Work order: The expected output is the full set of entries, retyped verbatim, pictures excluded.

Records shown:
══════

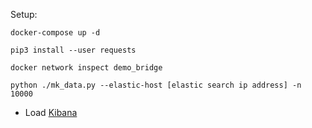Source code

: Setup:

`docker-compose up -d`

`pip3 install --user requests`

`docker network inspect demo_bridge`

`python ./mk_data.py --elastic-host [elastic search ip address] -n 10000`

- Load [Kibana](http://localhost:5601/app/kibana#/dev_tools/console?_g=())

══════

Solution below:
Source code

: Setup:

`docker-compose up -d`

`pip3 install --user requests`

`docker network inspect demo_bridge`

`python ./mk_data.py --elastic-host [elastic search ip address] -n 10000`

- Load [Kibana](http://localhost:5601/app/kibana#/dev_tools/console?_g=())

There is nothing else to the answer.